Start of THE DATA
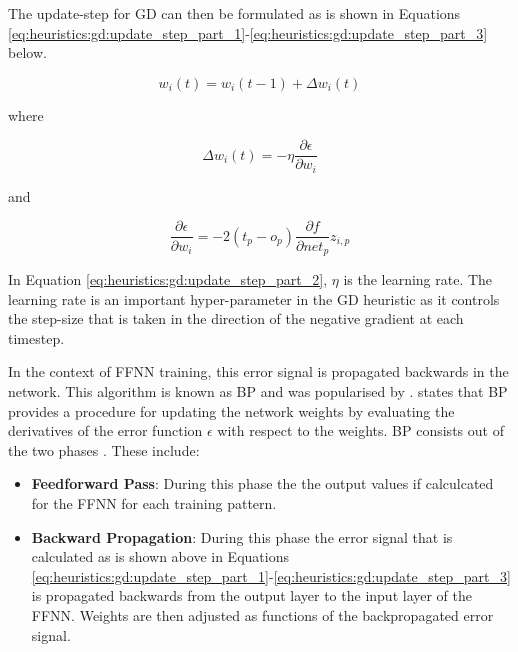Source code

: The update-step for \ac{GD} can then be formulated as is shown in Equations \ref{eq:heuristics:gd:update_step_part_1}-\ref{eq:heuristics:gd:update_step_part_3} below.

\begin{equation}
      \label{eq:heuristics:gd:update_step_part_1}
      w_{i}(t) = w_{i}(t-1) + \Delta w_{i}(t)
\end{equation}

where

\begin{equation}
      \label{eq:heuristics:gd:update_step_part_2}
      \Delta w_{i}(t) = -\eta\frac{\partial \epsilon}{\partial w_{i}}
\end{equation}

and

\begin{equation}
      \label{eq:heuristics:gd:update_step_part_3}
      \frac{\partial \epsilon}{\partial w_{i}} = -2(t_{p} - o_{p})\frac{\partial f}{\partial net_{p}}z_{i,p}
\end{equation}

In Equation \ref{eq:heuristics:gd:update_step_part_2}, $\eta$ is the learning rate. The learning rate is an important hyper-parameter in the \ac{GD} heuristic as it controls the step-size that is taken in the direction of the negative gradient at each timestep.

In the context of \ac{FFNN} training, this error signal is propagated backwards in the network. This algorithm is known as \ac{BP} and was popularised by \citeauthor{ref:werbos:1994} \cite{ref:werbos:1994}. \citeauthor{ref:nel:2021} \cite{ref:nel:2021} states that \ac{BP} provides a procedure for updating the network weights by evaluating the derivatives of the error function $\epsilon$ with respect to the weights. \Ac{BP} consists out of the two phases \cite{ref:engelbrecht:2007}. These include:

\begin{itemize}
      \item \textbf{Feedforward Pass}: During this phase the the output values if calculcated for the \ac{FFNN} for each training pattern.
      \item \textbf{Backward Propagation}: During this phase the error signal that is calculated as is shown above in Equations \ref{eq:heuristics:gd:update_step_part_1}-\ref{eq:heuristics:gd:update_step_part_3} is propagated backwards from the output layer to the input layer of the \ac{FFNN}. Weights are then adjusted as functions of the backpropagated error signal.
\end{itemize}

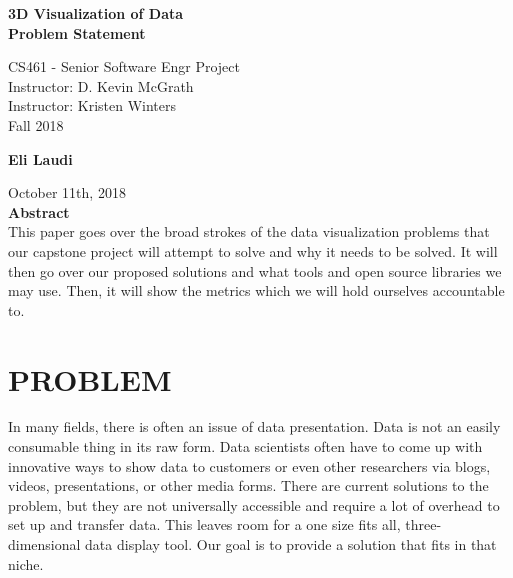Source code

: \documentclass[journal,10pt,onecolumn,compsoc]{IEEEtran}
\begin{document}
\begin{titlepage}
\begin{center}
  
  \textbf{}

  \vspace{6cm}
  \Huge{}
  \textbf{3D Visualization of Data \\ Problem Statement}
  \vspace{3cm}

 
  \LARGE
  CS461 - Senior Software Engr Project\\
  \vspace{0.25cm}
  Instructor: D. Kevin McGrath \\
  Instructor: Kristen Winters \\
  \vspace{0.25cm}
  Fall 2018 \\
  \vspace{1.5cm}
  
  \textbf{Eli Laudi}
  \date{October 9th, 2018}
  \vfill
  October 11th, 2018\\
  \vspace{1cm}
  \vspace*{\fill}
  \textbf{Abstract} \\
  \normalsize
  This paper goes over the broad strokes of the data visualization problems that our capstone project will attempt to solve and why it needs to be solved. It will then go over our proposed solutions and what tools and open source libraries we may use. Then, it will show the metrics which we will hold ourselves accountable to.
  \end{center}
  \end{titlepage}
  
\section{PROBLEM}
In many fields, there is often an issue of data presentation. Data is not an easily consumable thing in its raw form. Data scientists often have to come up with innovative ways to show data to customers or even other researchers via blogs, videos, presentations, or other media forms. There are current solutions to the problem, but they are not universally accessible and require a lot of overhead to set up and transfer data. This leaves room for a one size fits all, three-dimensional data display tool. Our goal is to provide a solution that fits in that niche.
\end{document}
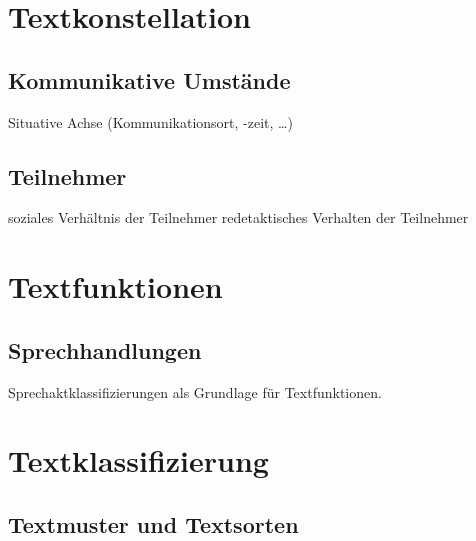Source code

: \documentclass[
  letterpaper,
  DIV=11,
  numbers=noendperiod]{scrreprt}
\begin{document}

\hypertarget{textkonstellation}{%
\chapter{Textkonstellation}\label{textkonstellation}}

\hypertarget{kommunikative-umstuxe4nde}{%
\section{Kommunikative Umstände}\label{kommunikative-umstuxe4nde}}

Situative Achse (Kommunikationsort, -zeit, \ldots)

\hypertarget{teilnehmer}{%
\section{Teilnehmer}\label{teilnehmer}}

soziales Verhältnis der Teilnehmer redetaktisches Verhalten der
Teilnehmer


\hypertarget{textfunktionen}{%
\chapter{Textfunktionen}\label{textfunktionen}}

\hypertarget{sprechhandlungen}{%
\section{Sprechhandlungen}\label{sprechhandlungen}}

Sprechaktklassifizierungen als Grundlage für Textfunktionen.


\hypertarget{textklassifizierung}{%
\chapter{Textklassifizierung}\label{textklassifizierung}}

\hypertarget{textmuster-und-textsorten}{%
\section{Textmuster und Textsorten}\label{textmuster-und-textsorten}}

\end{document}
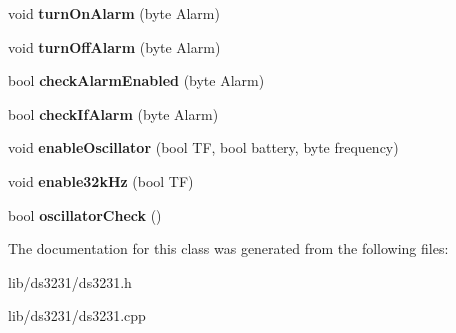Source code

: \begin{DoxyCompactItemize}
\mbox{\label{class_d_s3231_ab20d33975630e18aa5cd90777762fa7d}} 
void {\bfseries turn\+On\+Alarm} (byte Alarm)
\item 
\mbox{\label{class_d_s3231_ae59672ea72585a5aaaa682b2bd4c712c}} 
void {\bfseries turn\+Off\+Alarm} (byte Alarm)
\item 
\mbox{\label{class_d_s3231_a3511f647fbd1402cccceb51ba1702955}} 
bool {\bfseries check\+Alarm\+Enabled} (byte Alarm)
\item 
\mbox{\label{class_d_s3231_a11ffaac269fa7b34325bd7fc6d0806d4}} 
bool {\bfseries check\+If\+Alarm} (byte Alarm)
\item 
\mbox{\label{class_d_s3231_a0bb4f11250fa0d024698a06a3d583086}} 
void {\bfseries enable\+Oscillator} (bool TF, bool battery, byte frequency)
\item 
\mbox{\label{class_d_s3231_ab66e5d46d0ca420ddff8a9f574194a26}} 
void {\bfseries enable32k\+Hz} (bool TF)
\item 
\mbox{\label{class_d_s3231_a8ff66dc431f8a91adc7b5b6745c7a962}} 
bool {\bfseries oscillator\+Check} ()
\end{DoxyCompactItemize}


The documentation for this class was generated from the following files\+:\begin{DoxyCompactItemize}
\item 
lib/ds3231/ds3231.\+h\item 
lib/ds3231/ds3231.\+cpp\end{DoxyCompactItemize}
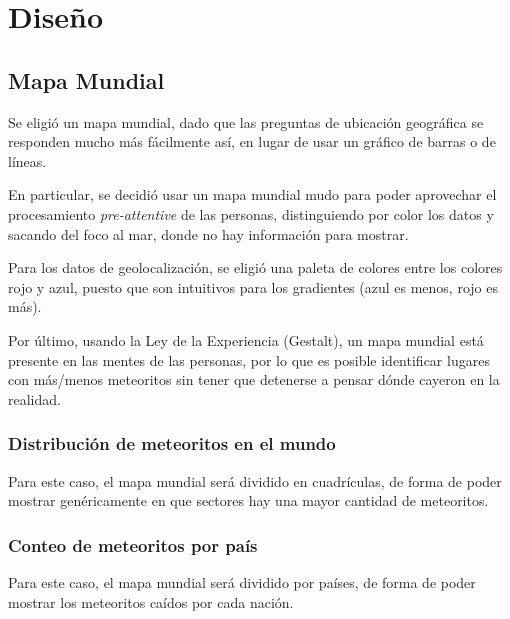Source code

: \documentclass[letterpaper,10pt]{article}
\begin{document}
	\newpage

	\section{Diseño}

	\subsection{Mapa Mundial}

	Se eligió un mapa mundial, dado que las preguntas de ubicación geográfica se responden mucho más fácilmente así, en lugar de usar un gráfico de barras o de líneas.

	En particular, se decidió usar un mapa mundial mudo para poder aprovechar el procesamiento \textit{pre-attentive} de las personas, distinguiendo por color los datos y sacando del
	foco al mar, donde no hay información para mostrar.

	Para los datos de geolocalización, se eligió una paleta de colores entre los colores rojo y azul, puesto que son intuitivos para los gradientes (azul es menos, rojo es más).

	Por último, usando la Ley de la Experiencia (Gestalt), un mapa mundial está presente en las mentes de las personas, por lo que es posible identificar lugares con más/menos meteoritos
	sin tener que detenerse a pensar dónde cayeron en la realidad.

	\subsubsection{Distribución de meteoritos en el mundo}

	Para este caso, el mapa mundial será dividido en cuadrículas, de forma de poder mostrar genéricamente en que sectores hay una mayor cantidad de meteoritos.

	\subsubsection{Conteo de meteoritos por país}

	Para este caso, el mapa mundial será dividido por países, de forma de poder mostrar los meteoritos caídos por cada nación.
\end{document}
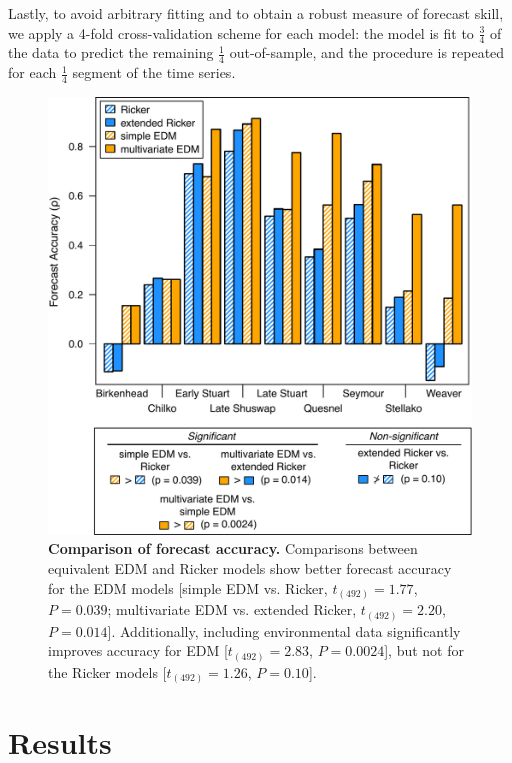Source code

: Lastly, to avoid arbitrary fitting and to obtain a robust measure of forecast skill, we apply a 4-fold cross-validation scheme for each model: the model is fit to $\frac{3}{4}$ of the data to predict the remaining $\frac{1}{4}$ out-of-sample, and the procedure is repeated for each $\frac{1}{4}$ segment of the time series.

\begin{figure}[!ht]
\begin{center}\includegraphics[width=\maxwidth{\textwidth}]{fig_salmon_4.pdf}\end{center}
\caption[Comparison of forecast accuracy.]{\textbf{Comparison of forecast accuracy.}\newline
Comparisons between equivalent EDM and Ricker models show better forecast accuracy for the EDM models [simple EDM vs. Ricker, $t_{(492)} = 1.77$, $P = 0.039$; multivariate EDM vs. extended Ricker, $t_{(492)} = 2.20$, $P = 0.014$]. Additionally, including environmental data significantly improves accuracy for EDM [$t_{(492)} = 2.83$, $P = 0.0024$], but not for the Ricker models [$t_{(492)} = 1.26$, $P = 0.10$].}
\label{fig_salmon_model_comparison}
\end{figure}

\section{Results}

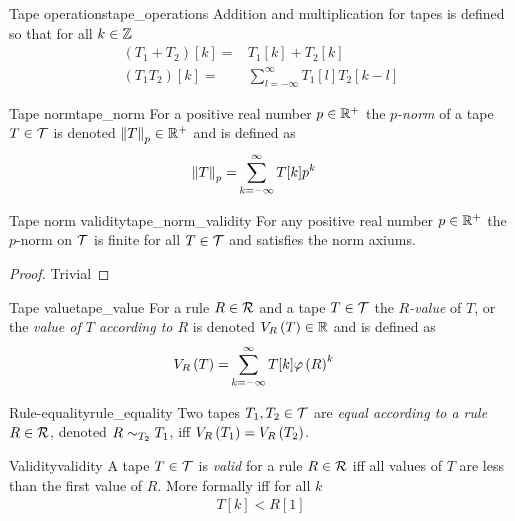 \documentclass[../main.tex]{subfiles}
\begin{document}
\begin{definition}{Tape operations}{tape_operations}
    Addition and multiplication for tapes is defined so that for all $k\in\Z$
    \begin{align*}
        (T_1+T_2)[k]=&T_1[k]+T_2[k]\\
        (T_1 T_2)[k]=&\sum_{l=-\infty}^\infty T_1[l]T_2[k-l]
    \end{align*}
\end{definition}

\begin{definition}{Tape norm}{tape_norm}
    For a positive real number $p\in\R^+$ the \emph{$p$-norm} of a tape $T\in\tapes$ is denoted $\norm pT\in\R^+$ and is defined as
    \begin{align*}
        \norm pT=&\sum_{k=-\infty}^\infty T[k]p^k
    \end{align*}
\end{definition}

\begin{theorem}{Tape norm validity}{tape_norm_validity}
    For any positive real number $p\in\R^+$ the $p$-norm on $\tapes$ is finite for all $T\in\tapes$ and satisfies the norm axiums.   
\end{theorem}
\begin{proof}
    Trivial
\end{proof}

\begin{definition}{Tape value}{tape_value}
    For a rule $R\in\rules$ and a tape $T\in\tapes$ the \emph{$R$-value} of $T$, or the \emph{value of $T$ according to $R$} is denoted $\rvalue{R}{T}\in\R$ and is defined as
    \begin{align*}
        \rvalue{R}{T}=&\sum_{k=-\infty}^\infty T[k]\base{R}^k
    \end{align*}
\end{definition}

\begin{definition}{Rule-equality}{rule_equality}
    Two tapes $T_1,T_2\in\tapes$ are \emph{equal according to a rule} $R\in\rules$, denoted $\requal R{T_1}{T_2}$, iff $\rvalue{R}{T_1}=\rvalue{R}{T_2}$.
\end{definition}

\begin{definition}{Validity}{validity}
    A tape $T\in\tapes$ is \emph{valid} for a rule $R\in\rules$ iff all values of $T$ are less than the first value of $R$.
    More formally iff for all $k$
    \begin{align*}
        T[k]<R[1]
    \end{align*}
\end{definition}
\end{document}
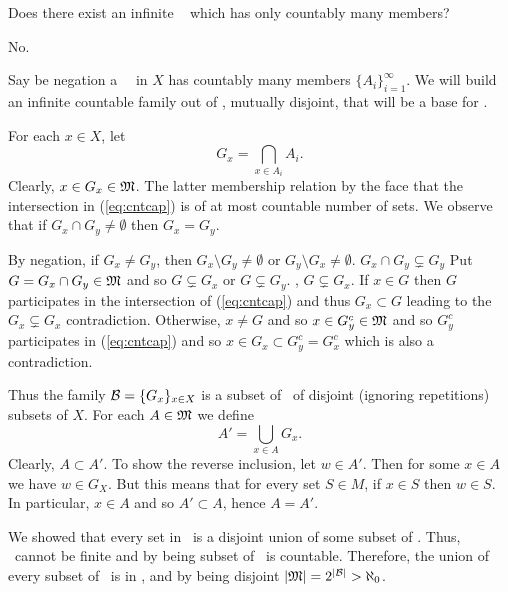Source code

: \begin{enumerate}

\begin{excopy}
Does there exist an infinite \salgebra\ %
which has only countably many members?
\end{excopy}

No.

Say be negation a \salgebra\ \M\ in $X$ %
has countably many members \(\{A_i\}_{i=1}^\infty\).
We will build an infinite countable family out of \M,
mutually disjoint, that will be a base for \M.

For each \(x\in X\), let
\begin{equation} \label{eq:cntcap}
G_x = \bigcap_{x\in A_i} A_i.
\end{equation}
Clearly, \(x\in G_x\in \mathfrak{M}\). The latter membership relation
by the face that the intersection in (\ref{eq:cntcap}) is
of at most countable number of sets.
We observe that if \(G_x \cap G_y \neq \emptyset\)
then \(G_x = G_y\).

By negation, if \(G_x \neq G_y\), then
\(G_x\setminus G_y \neq \emptyset\)
or
\(G_y\setminus G_x \neq \emptyset\).
\(G_x\cap G_y \subsetneq G_y\)
Put \(G = G_x\cap G_y \in \mathfrak{M}\)
and so
\(G\subsetneq G_x\)
or
\(G \subsetneq G_y\).
\Wlogy, \(G \subsetneq G_x\).
If \(x\in G\) then $G$ participates in the intersection of (\ref{eq:cntcap})
and thus \(G_x\subset G\) leading to the \(G_x \subsetneq G_x\) contradiction.
Otherwise, \(x\neq G\) and so \(x \in G_y^c \in \mathfrak{M}\)
and so \(G_y^c\) participates in (\ref{eq:cntcap}) and so
\(x\in G_x \subset G_y^c = G_x^c\) which is also a contradiction.

Thus the family \(\mathcal{B} = \{G_x\}_{x\in X}\) is a subset of \M\
of disjoint (ignoring repetitions) subsets of $X$.
For each \(A\in \mathfrak{M}\) we define
\begin{equation*}
A' = \bigcup_{x\in A} G_x.
\end{equation*}
Clearly, \(A\subset A'\). To show the reverse inclusion,
let \(w\in A'\).
Then for some \(x\in A\) we have \(w \in G_X\).
But this means that for every set \(S\in M\),
if \(x\in S\) then \(w\in S\). In particular, \(x\in A\) and so
\(A'\subset A\), hence \(A=A'\).

We showed that every set in \M\ is a disjoint union
of some subset of \calB.
Thus, \calB\ cannot be finite and by being subset of \M\
is countable. Therefore, the union of every subset of
\calB\ is in \M, and by being disjoint
\(|\mathfrak{M}| = 2^{|\mathcal{B}|} > \aleph_0\).



\end{enumerate}
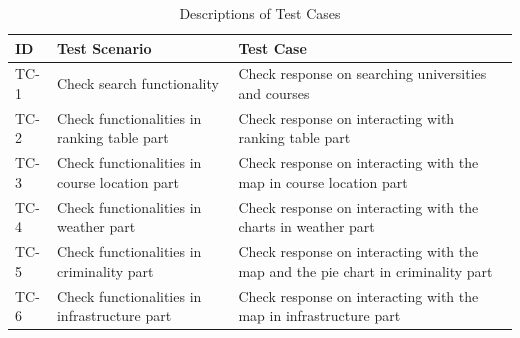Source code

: \begin{table}[H]
\centering
\caption{Descriptions of Test Cases}
\label{my-label}
\begin{tabular}{|l|p{4cm}|p{8cm}|}
\hline
\textbf{ID} & \textbf{Test Scenario}                        & \textbf{Test Case}                                                               \\ \hline
TC-1        & Check search functionality                    & Check response on searching universities and courses                             \\ \hline
TC-2        & Check functionalities in ranking table part   & Check response on interacting with ranking table part                            \\ \hline
TC-3        & Check functionalities in course location part & Check response on interacting with the map in course location part               \\ \hline
TC-4        & Check functionalities in weather part         & Check response on interacting with the charts in weather part                    \\ \hline
TC-5        & Check functionalities in criminality part     & Check response on interacting with the map and the pie chart in criminality part \\ \hline
TC-6        & Check functionalities in infrastructure part  & Check response on interacting with the map in infrastructure part                \\ \hline
\end{tabular}
\end{table}



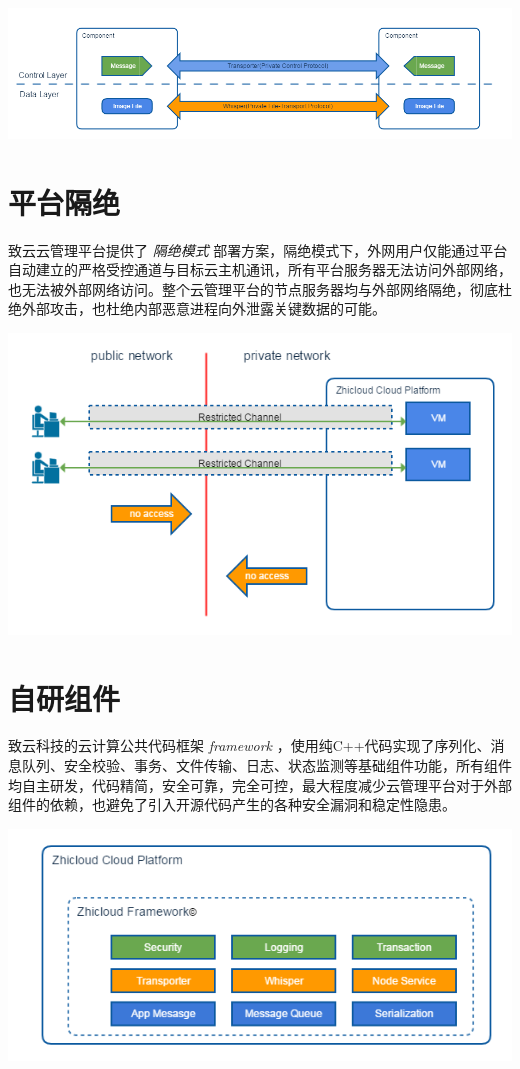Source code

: \documentclass[letterpaper,10pt]{sphinxmanual}
\begin{document}
\includegraphics{5_3_private_protocol.png}


\section{平台隔绝}
\label{index:id26}
致云云管理平台提供了 \emph{隔绝模式} 部署方案，隔绝模式下，外网用户仅能通过平台自动建立的严格受控通道与目标云主机通讯，所有平台服务器无法访问外部网络，也无法被外部网络访问。整个云管理平台的节点服务器均与外部网络隔绝，彻底杜绝外部攻击，也杜绝内部恶意进程向外泄露关键数据的可能。

\includegraphics{5_4_platform_isolation.png}


\section{自研组件}
\label{index:id27}
致云科技的云计算公共代码框架 \emph{framework} ，使用纯C++代码实现了序列化、消息队列、安全校验、事务、文件传输、日志、状态监测等基础组件功能，所有组件均自主研发，代码精简，安全可靠，完全可控，最大程度减少云管理平台对于外部组件的依赖，也避免了引入开源代码产生的各种安全漏洞和稳定性隐患。

\includegraphics{5_5_integrated_framework.png}



\renewcommand{\indexname}{索引}
\printindex
\end{document}
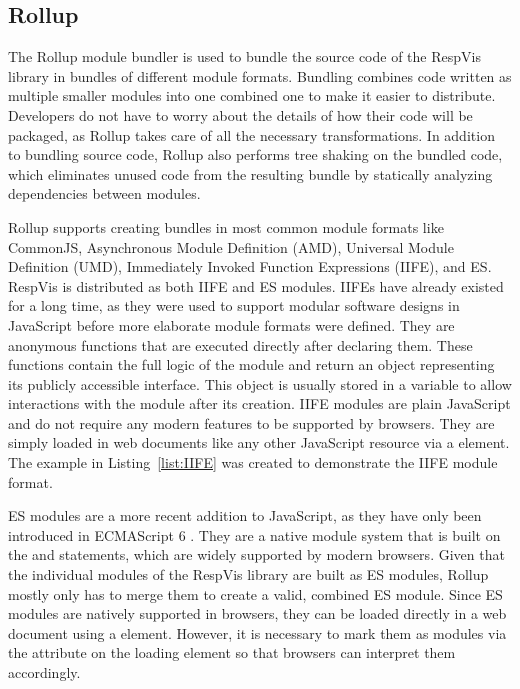 \subsection{Rollup}
\label{sec:Rollup}

The Rollup module bundler is used to bundle the source code of the RespVis library in bundles of different module formats.
Bundling combines code written as multiple smaller modules into one combined one to make it easier to distribute.
Developers do not have to worry about the details of how their code will be packaged, as Rollup takes care of all the necessary transformations.
In addition to bundling source code, Rollup also performs tree shaking on the bundled code, which eliminates unused code from the resulting bundle by statically analyzing dependencies between modules.

Rollup supports creating bundles in most common module formats like CommonJS, Asynchronous Module Definition (AMD), Universal Module Definition (UMD), Immediately Invoked Function Expressions (IIFE), and ES.
RespVis is distributed as both IIFE and ES modules.
IIFEs have already existed for a long time, as they were used to support modular software designs in JavaScript before more elaborate module formats were defined.
They are anonymous functions that are executed directly after declaring them.
These functions contain the full logic of the module and return an object representing its publicly accessible interface.
This object is usually stored in a variable to allow interactions with the module after its creation. 
IIFE modules are plain JavaScript and do not require any modern features to be supported by browsers.
They are simply loaded in web documents like any other JavaScript resource via a  element.
The example in Listing~\ref{list:IIFE} was created to demonstrate the IIFE module format. 

ES modules are a more recent addition to JavaScript, as they have only been introduced in ECMAScript 6 \parencite{ECMAScript6}.
They are a native module system that is built on the  and  statements, which are widely supported by modern browsers.
Given that the individual modules of the RespVis library are built as ES modules, Rollup mostly only has to merge them to create a valid, combined ES module.
Since ES modules are natively supported in browsers, they can be loaded directly in a web document using a  element.
However, it is necessary to mark them as modules via the  attribute on the loading  element so that browsers can interpret them accordingly.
End of THE DATA
- **WHAT THE TASK ASKS**
Word for word, retype the lines in the entries above that run from the one with "By negation, if \(G_x \neq G_y\), then" through the one with "functionalities in course". Both ends count; pictures do not.

- **YOUR RESPONSE**
By negation, if \(G_x \neq G_y\), then
\(G_x\setminus G_y \neq \emptyset\)
or
\(G_y\setminus G_x \neq \emptyset\).
\(G_x\cap G_y \subsetneq G_y\)
Put \(G = G_x\cap G_y \in \mathfrak{M}\)
and so
\(G\subsetneq G_x\)
or
\(G \subsetneq G_y\).
\Wlogy, \(G \subsetneq G_x\).
If \(x\in G\) then $G$ participates in the intersection of (\ref{eq:cntcap})
and thus \(G_x\subset G\) leading to the \(G_x \subsetneq G_x\) contradiction.
Otherwise, \(x\neq G\) and so \(x \in G_y^c \in \mathfrak{M}\)
and so \(G_y^c\) participates in (\ref{eq:cntcap}) and so
\(x\in G_x \subset G_y^c = G_x^c\) which is also a contradiction.

Thus the family \(\mathcal{B} = \{G_x\}_{x\in X}\) is a subset of \M\
of disjoint (ignoring repetitions) subsets of $X$.
For each \(A\in \mathfrak{M}\) we define
\begin{equation*}
A' = \bigcup_{x\in A} G_x.
\end{equation*}
Clearly, \(A\subset A'\). To show the reverse inclusion,
let \(w\in A'\).
Then for some \(x\in A\) we have \(w \in G_X\).
But this means that for every set \(S\in M\),
if \(x\in S\) then \(w\in S\). In particular, \(x\in A\) and so
\(A'\subset A\), hence \(A=A'\).

We showed that every set in \M\ is a disjoint union
of some subset of \calB.
Thus, \calB\ cannot be finite and by being subset of \M\
is countable. Therefore, the union of every subset of
\calB\ is in \M, and by being disjoint
\(|\mathfrak{M}| = 2^{|\mathcal{B}|} > \aleph_0\).



\end{enumerate}
Source code

: \begin{table}[H]
\centering
\caption{Descriptions of Test Cases}
\label{my-label}
\begin{tabular}{|l|p{4cm}|p{8cm}|}
\hline
\textbf{ID} & \textbf{Test Scenario}                        & \textbf{Test Case}                                                               \\ \hline
TC-1        & Check search functionality                    & Check response on searching universities and courses                             \\ \hline
TC-2        & Check functionalities in ranking table part   & Check response on interacting with ranking table part                            \\ \hline
TC-3        & Check functionalities in course location part & Check response on interacting with the map in course location part               \\ \hline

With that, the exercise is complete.